The 11.6 in. screen is reasonable, and helps to keep the form-factor small, and light. I have previously owned a 10.1 in. netbook, and found the screen to be too limiting. The keyboard was also cramped on that netbook. The keyboard on the Chromebook is full size, and the trackpad is quite good as well. The learning curve was short, it took me a while to figure out I can tap with two fingers to "right click", and that was about it. Out of the box the trackpad reverse scrolls webpages like a Mac. If you are used to a windows machine, this is easily changed in the Settings menu. 

The iPad is famous for "there is an app for that". Well I imagine that Chromebooks will use "there is an interactive web app for that". In the two weeks I have been using the Chromebook I have had few issues that couldn't be easily worked around. 

It plays most video files, music files, reads and copies files from SD cards, easily connects to both a LCD TV, and a projector, and accepts usb flash drives, hard drives, mice, and keyboards. Bluetooth is reasonably good, but I did find some minor issues with lag on one specific bluetooth speaker. The great thing about all the things that work, is that they just... work. No loading of drivers, no searching, no 3 minute delay. It just works, or it doesn't, but at least you know right away.

I love how quickly it wakes up when the lid is opened. There are exactly 0 programs working in the background when I am on the internet, the computer doesn't want to update in the middle of a Twitter chat, and no virus apps are running a scan when I least want them to.

I have been using Google Drive for a while, so for me it was an easy switch. We have used online apps to edit photos, play and mix songs as virtual DJs for our Christmas concert, brush up on our math skills, create a slideshow, and take screenshots. I will admit that the Chromebook is less useful if you are unwilling to move your workflow to the cloud. 

It doesn't replace an iPad, which is a terrific device for many activities. Many creative tasks seem to be easier to produce on an iPad. The more traditional work tasks: word processing, spreadsheets, slideshows, and building websites are easier to accomplish on a Chromebook with a keyboard and trackpad. 
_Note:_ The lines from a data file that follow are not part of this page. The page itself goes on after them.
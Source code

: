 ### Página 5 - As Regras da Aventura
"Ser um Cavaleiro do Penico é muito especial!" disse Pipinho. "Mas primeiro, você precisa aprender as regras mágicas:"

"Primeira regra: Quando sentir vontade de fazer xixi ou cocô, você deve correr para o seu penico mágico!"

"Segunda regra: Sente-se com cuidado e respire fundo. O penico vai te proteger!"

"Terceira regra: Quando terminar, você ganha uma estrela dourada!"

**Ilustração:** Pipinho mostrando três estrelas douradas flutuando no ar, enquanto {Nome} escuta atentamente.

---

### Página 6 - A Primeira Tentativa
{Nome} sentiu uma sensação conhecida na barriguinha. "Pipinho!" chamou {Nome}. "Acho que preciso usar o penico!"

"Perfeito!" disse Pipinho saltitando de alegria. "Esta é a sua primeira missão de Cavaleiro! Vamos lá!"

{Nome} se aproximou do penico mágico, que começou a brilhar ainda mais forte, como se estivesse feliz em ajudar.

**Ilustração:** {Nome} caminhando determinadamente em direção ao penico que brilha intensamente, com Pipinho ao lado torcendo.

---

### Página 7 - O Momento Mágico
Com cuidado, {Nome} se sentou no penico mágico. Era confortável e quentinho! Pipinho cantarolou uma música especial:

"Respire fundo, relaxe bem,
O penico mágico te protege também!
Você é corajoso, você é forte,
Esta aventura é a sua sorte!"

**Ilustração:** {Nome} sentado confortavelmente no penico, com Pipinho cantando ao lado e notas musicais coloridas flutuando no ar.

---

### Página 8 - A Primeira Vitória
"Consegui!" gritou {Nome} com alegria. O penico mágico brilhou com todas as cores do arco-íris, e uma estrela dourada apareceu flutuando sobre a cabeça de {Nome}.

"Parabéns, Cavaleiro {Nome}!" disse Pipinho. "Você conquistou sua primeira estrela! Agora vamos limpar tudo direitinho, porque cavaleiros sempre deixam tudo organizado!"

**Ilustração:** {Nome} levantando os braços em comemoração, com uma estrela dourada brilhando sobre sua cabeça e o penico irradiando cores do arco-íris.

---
Offline apps are starting to show up in the Chrome Web Store, allowing access to, and editing of work when no wifi is available.

It doesn't work with external cd/dvd drives, and it doesn't really print at this point, in many ways it is a hybrid between a tablet device like an iPad, and a traditional computer.

The battery life is as good as its claim at about 6 and 1/2 hours. More if you keep the screen brightness down. Overall it has been a very positive experience. The students quickly acclimatize themselves to the two finger scrolling, and the two finger tap to "right click". They don't see any difference from a computer, except that it is "much faster to start doing things". 

I will post about apps that we are using with the Chromebook that work well for school purposes. If you have questions, leave them in the comments section below.


  1. Thanks for the information. I have been interested in getting an online tutor for my kid but would elementary ed tutoring still be effective? You know, it's difficult handling kids.

  2. For printing, look up Cloud Printing for Chromebooks. If you have a computer connected to printer, install Chrome and setup cloud printing.